• [Assignment]:
Below are records; work out how many of their lines contain "https" and give only that number.

• [Material shown]:
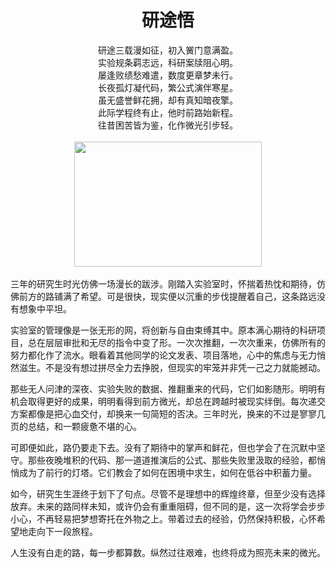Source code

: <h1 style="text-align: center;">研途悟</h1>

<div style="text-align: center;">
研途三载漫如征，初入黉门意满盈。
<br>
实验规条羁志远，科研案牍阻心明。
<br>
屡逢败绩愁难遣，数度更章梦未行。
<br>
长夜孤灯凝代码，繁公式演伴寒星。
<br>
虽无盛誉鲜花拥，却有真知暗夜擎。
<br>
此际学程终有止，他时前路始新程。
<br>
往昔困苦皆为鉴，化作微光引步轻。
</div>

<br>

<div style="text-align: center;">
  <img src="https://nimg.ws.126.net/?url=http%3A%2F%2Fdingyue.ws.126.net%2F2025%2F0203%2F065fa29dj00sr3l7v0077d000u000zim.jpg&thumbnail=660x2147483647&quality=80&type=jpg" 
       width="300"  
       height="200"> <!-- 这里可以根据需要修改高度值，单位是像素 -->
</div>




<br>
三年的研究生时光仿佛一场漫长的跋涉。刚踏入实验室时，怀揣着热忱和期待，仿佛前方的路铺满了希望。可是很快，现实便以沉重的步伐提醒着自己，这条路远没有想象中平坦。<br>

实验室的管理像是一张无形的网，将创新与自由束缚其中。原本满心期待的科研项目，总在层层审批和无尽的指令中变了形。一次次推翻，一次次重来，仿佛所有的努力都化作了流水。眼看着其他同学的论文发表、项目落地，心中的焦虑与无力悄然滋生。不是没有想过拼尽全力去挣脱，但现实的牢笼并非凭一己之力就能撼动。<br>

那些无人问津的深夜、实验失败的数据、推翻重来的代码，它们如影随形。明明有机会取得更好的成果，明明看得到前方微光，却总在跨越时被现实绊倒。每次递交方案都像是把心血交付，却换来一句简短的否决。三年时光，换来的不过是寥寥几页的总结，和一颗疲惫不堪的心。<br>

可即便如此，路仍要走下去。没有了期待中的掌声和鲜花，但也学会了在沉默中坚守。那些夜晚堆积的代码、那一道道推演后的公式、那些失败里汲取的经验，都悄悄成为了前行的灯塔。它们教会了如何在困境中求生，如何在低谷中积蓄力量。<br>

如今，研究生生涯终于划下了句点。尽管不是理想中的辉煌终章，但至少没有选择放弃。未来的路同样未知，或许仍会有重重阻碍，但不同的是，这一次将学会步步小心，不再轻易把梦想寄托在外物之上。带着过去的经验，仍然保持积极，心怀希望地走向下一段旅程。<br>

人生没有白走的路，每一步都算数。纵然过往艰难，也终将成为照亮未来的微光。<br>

* * *

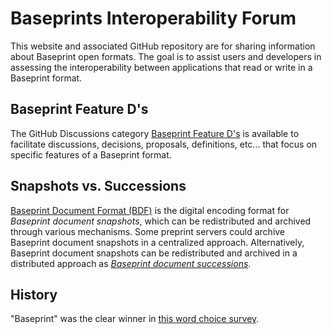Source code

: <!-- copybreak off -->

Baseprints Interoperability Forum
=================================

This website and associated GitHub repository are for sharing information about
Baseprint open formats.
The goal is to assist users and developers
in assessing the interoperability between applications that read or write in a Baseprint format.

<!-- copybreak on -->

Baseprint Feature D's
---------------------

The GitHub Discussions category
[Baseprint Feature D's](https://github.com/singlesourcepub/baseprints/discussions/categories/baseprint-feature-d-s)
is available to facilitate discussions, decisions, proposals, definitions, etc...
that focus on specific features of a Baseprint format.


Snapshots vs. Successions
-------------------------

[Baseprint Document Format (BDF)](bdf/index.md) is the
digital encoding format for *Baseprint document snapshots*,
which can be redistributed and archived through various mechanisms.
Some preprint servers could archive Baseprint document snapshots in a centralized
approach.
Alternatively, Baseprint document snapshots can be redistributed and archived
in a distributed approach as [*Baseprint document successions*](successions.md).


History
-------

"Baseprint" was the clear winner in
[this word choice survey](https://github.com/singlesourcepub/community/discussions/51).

• [Exercise answer]:
3